Тут Леонид Львович взял паузу. Наверное, он виделся себе победителем, на мгновение задержавшим меч над поверженным противником, позволяя тому лицезреть собственную смерть.
Да, все с самого начала знали, что нога Саныча не «отрастёт», стоит ему «прыгнуть» обратно. Иначе никогда и не было. Впервые тяжело раненого космопроходца возвращали не с Анубиса, как можно бы подумать, а с дедушки Марса. В том самом пожаре на «Маркизе» обгорело двое, не критично, всего около десяти процентов кожного покрова, без проникновения. Но со временем пошло заражение и командир решил вернуть пострадавших в Новосибирск.
Можно представить реакцию Антонова, когда из капсул вынимали обожжённых людей. Это рушило на корню выстроенную им теорию. Но нашлись лаборанты, которые утверждали – Эдуард Кириллович был спокоен.

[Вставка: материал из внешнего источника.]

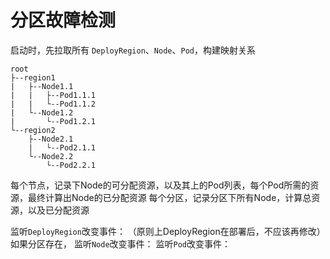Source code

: # 分区故障检测

启动时，先拉取所有 `DeployRegion`、`Node`、`Pod`，构建映射关系
```TEXT
root
├--region1
|   ├--Node1.1
|   |   ├--Pod1.1.1
|   |   └--Pod1.1.2
|   └--Node1.2
|       └--Pod1.2.1
└--region2
    ├--Node2.1
    |   └--Pod2.1.1
    └--Node2.2
        └--Pod2.2.1
```

每个节点，记录下Node的可分配资源，以及其上的Pod列表，每个Pod所需的资源，最终计算出Node的已分配资源
每个分区，记录分区下所有Node，计算总资源，以及已分配资源


监听`DeployRegion`改变事件：  （原则上DeployRegion在部署后，不应该再修改）如果分区存在，
监听`Node`改变事件：
监听`Pod`改变事件：
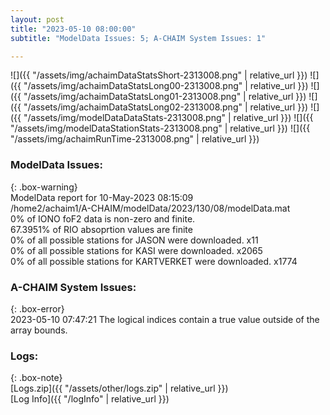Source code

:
 ```yaml
---
layout: post
title: "2023-05-10 08:00:00"
subtitle: "ModelData Issues: 5; A-CHAIM System Issues: 1"

---
```


![]({{ "/assets/img/achaimDataStatsShort-2313008.png" | relative_url }})
![]({{ "/assets/img/achaimDataStatsLong00-2313008.png" | relative_url }})
![]({{ "/assets/img/achaimDataStatsLong01-2313008.png" | relative_url }})
![]({{ "/assets/img/achaimDataStatsLong02-2313008.png" | relative_url }})
![]({{ "/assets/img/modelDataDataStats-2313008.png" | relative_url }})
![]({{ "/assets/img/modelDataStationStats-2313008.png" | relative_url }})
![]({{ "/assets/img/achaimRunTime-2313008.png" | relative_url }})


### ModelData Issues:  
  
{: .box-warning}  
 ModelData report for 10-May-2023 08:15:09   
 /home2/achaim1/A-CHAIM/modelData/2023/130/08/modelData.mat   
 0% of IONO foF2 data is non-zero and finite.   
 67.3951% of RIO absoprtion values are finite   
 0% of all possible stations for JASON were downloaded. x11   
 0% of all possible stations for KASI were downloaded. x2065   
 0% of all possible stations for KARTVERKET were downloaded. x1774   
  
### A-CHAIM System Issues:  
  
{: .box-error}  
2023-05-10 07:47:21 The logical indices contain a true value outside of the array bounds.  

### Logs:  
  
{: .box-note}  
[Logs.zip]({{ "/assets/other/logs.zip" | relative_url }})  
[Log Info]({{ "/logInfo" | relative_url }})  
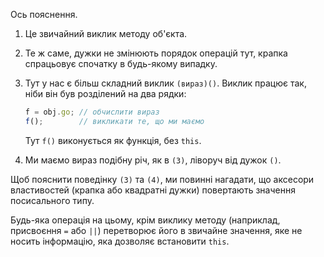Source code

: 
Ось пояснення.

1. Це звичайний виклик методу об'єкта.

2. Те ж саме, дужки не змінюють порядок операцій тут, крапка спрацьовує спочатку в будь-якому випадку.

3. Тут у нас є більш складний виклик `(вираз)()`. Виклик працює так, ніби він був розділений на два рядки:

    ```js no-beautify
    f = obj.go; // обчислити вираз
    f();        // викликати те, що ми маємо
    ```

    Тут `f()` виконується як функція, без `this`.

4. Ми маємо вираз подібну річ, як в `(3)`, ліворуч від дужок `()`.

Щоб пояснити поведінку `(3)` та `(4)`, ми повинні нагадати, що аксесори властивостей (крапка або квадратні дужки) повертають значення посисального типу.

Будь-яка операція на цьому, крім виклику методу (наприклад, присвоєння `=` або `||`) перетворює його в звичайне значення, яке не носить інформацію, яка дозволяє встановити `this`.

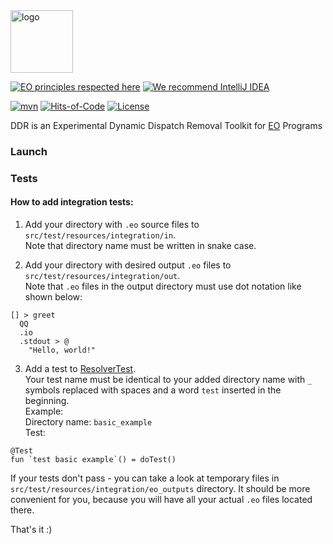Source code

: <img alt="logo" src="https://www.objectionary.com/cactus.svg" height="100px" />

[![EO principles respected here](https://www.elegantobjects.org/badge.svg)](https://www.elegantobjects.org)
[![We recommend IntelliJ IDEA](https://www.elegantobjects.org/intellij-idea.svg)](https://www.jetbrains.com/idea/)

[![mvn](https://github.com/objectionary/ddr/actions/workflows/build.yml/badge.svg?branch=master)](https://github.com/objectionary/ddr/actions/workflows/build.yml)
[![Hits-of-Code](https://hitsofcode.com/github/objectionary/ddr)](https://hitsofcode.com/view/github/objectionary/ddr)
[![License](https://img.shields.io/badge/license-MIT-green.svg)](https://github.com/objectionary/ddr/blob/master/LICENSE.txt)

DDR is an Experimental Dynamic Dispatch Removal Toolkit for [EO](https://www.eolang.org) Programs

### Launch

### Tests

#### How to add integration tests:
1) Add your directory with `.eo` source files to `src/test/resources/integration/in`.  
Note that directory name must be written in snake case.

2) Add your directory with desired output `.eo` files to `src/test/resources/integration/out`.  
Note that `.eo` files in the output directory must use dot notation like shown below:
```
[] > greet
  QQ
  .io
  .stdout > @
    "Hello, world!"
```

3) Add a test to [ResolverTest](src/test/kotlin/org/polystat/eodv/integration/resolver/ResolverTest.kt).  
Your test name must be identical to your added directory name with `_` symbols replaced with spaces and a word `test` inserted in the beginning.  
Example:  
Directory name: `basic_example`  
Test:
```
@Test
fun `test basic example`() = doTest()
```

If your tests don't pass - you can take a look at temporary files in `src/test/resources/integration/eo_outputs` directory.
It should be more convenient for you, because you will have all your actual `.eo` files located there.

That's it :)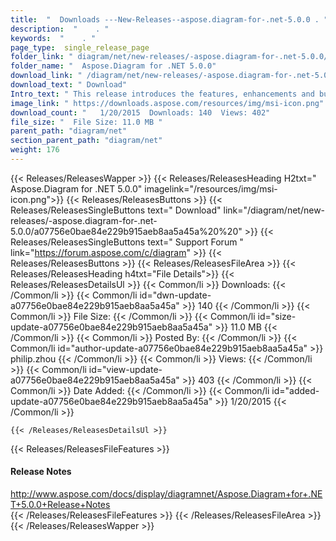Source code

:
```yaml
---
title:  "  Downloads ---New-Releases--aspose.diagram-for-.net-5.0.0 . " 
description:  "    . " 
keywords:  "    . " 
page_type:  single_release_page
folder_link: " diagram/net/new-releases/-aspose.diagram-for-.net-5.0.0/"
folder_name: "  Aspose.Diagram for .NET 5.0.0"
download_link: " /diagram/net/new-releases/-aspose.diagram-for-.net-5.0.0/a07756e0bae84e229b915aeb8aa5a45a"
download_text: " Download"
Intro_text: " This release introduces the features, enhancements and bug fixes as detailed bel..."
image_link: " https://downloads.aspose.com/resources/img/msi-icon.png"
download_count: "   1/20/2015  Downloads: 140  Views: 402"
file_size: "  File Size: 11.0 MB "
parent_path: "diagram/net"
section_parent_path: "diagram/net"
weight: 176 
---
```


{{< Releases/ReleasesWapper >}}
  {{< Releases/ReleasesHeading H2txt="  Aspose.Diagram for .NET 5.0.0" imagelink="/resources/img/msi-icon.png">}}
  {{< Releases/ReleasesButtons >}}
    {{< Releases/ReleasesSingleButtons text=" Download" link="/diagram/net/new-releases/-aspose.diagram-for-.net-5.0.0/a07756e0bae84e229b915aeb8aa5a45a%20%20" >}}
    {{< Releases/ReleasesSingleButtons text=" Support Forum " link="https://forum.aspose.com/c/diagram" >}}
  {{< Releases/ReleasesButtons >}}
  {{< Releases/ReleasesFileArea >}}
    {{< Releases/ReleasesHeading h4txt="File Details">}}
    {{< Releases/ReleasesDetailsUl >}}
            {{< Common/li  >}} Downloads: {{< /Common/li >}} 
      {{< Common/li id="dwn-update-a07756e0bae84e229b915aeb8aa5a45a" >}} 140 {{< /Common/li >}} 
      {{< Common/li  >}} File Size: {{< /Common/li >}} 
      {{< Common/li id="size-update-a07756e0bae84e229b915aeb8aa5a45a" >}} 11.0 MB {{< /Common/li >}} 
      {{< Common/li  >}} Posted By: {{< /Common/li >}} 
      {{< Common/li id="author-update-a07756e0bae84e229b915aeb8aa5a45a" >}} philip.zhou {{< /Common/li >}} 
      {{< Common/li  >}} Views: {{< /Common/li >}} 
      {{< Common/li id="view-update-a07756e0bae84e229b915aeb8aa5a45a" >}} 403 {{< /Common/li >}} 
      {{< Common/li  >}} Date Added: {{< /Common/li >}} 
      {{< Common/li id="added-update-a07756e0bae84e229b915aeb8aa5a45a" >}} 1/20/2015 {{< /Common/li >}} 

    {{< /Releases/ReleasesDetailsUl >}}

  {{< Releases/ReleasesFileFeatures >}}
      <h4>Release Notes</h4><div><a href="http://www.aspose.com/docs/display/diagramnet/Aspose.Diagram+for+.NET+5.0.0+Release+Notes">http://www.aspose.com/docs/display/diagramnet/Aspose.Diagram+for+.NET+5.0.0+Release+Notes</a></div>
  {{< /Releases/ReleasesFileFeatures >}}
 {{< /Releases/ReleasesFileArea >}}
{{< /Releases/ReleasesWapper >}}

Будто бы знал, что так всё будет.
– Возможно, – как бы с сожалением вздохнул Ганич, – он нащупал бы нить к верному ответу, взгляни на новые обстоятельства иначе… Но! Антонов продолжил копать в том же направлении. В глубину могилы собственной – величайшей! – теории, ища несуществующие причины… Я не верю, что такой ум не допускал: носителем информации о человеке может быть… сам человек! Его разум!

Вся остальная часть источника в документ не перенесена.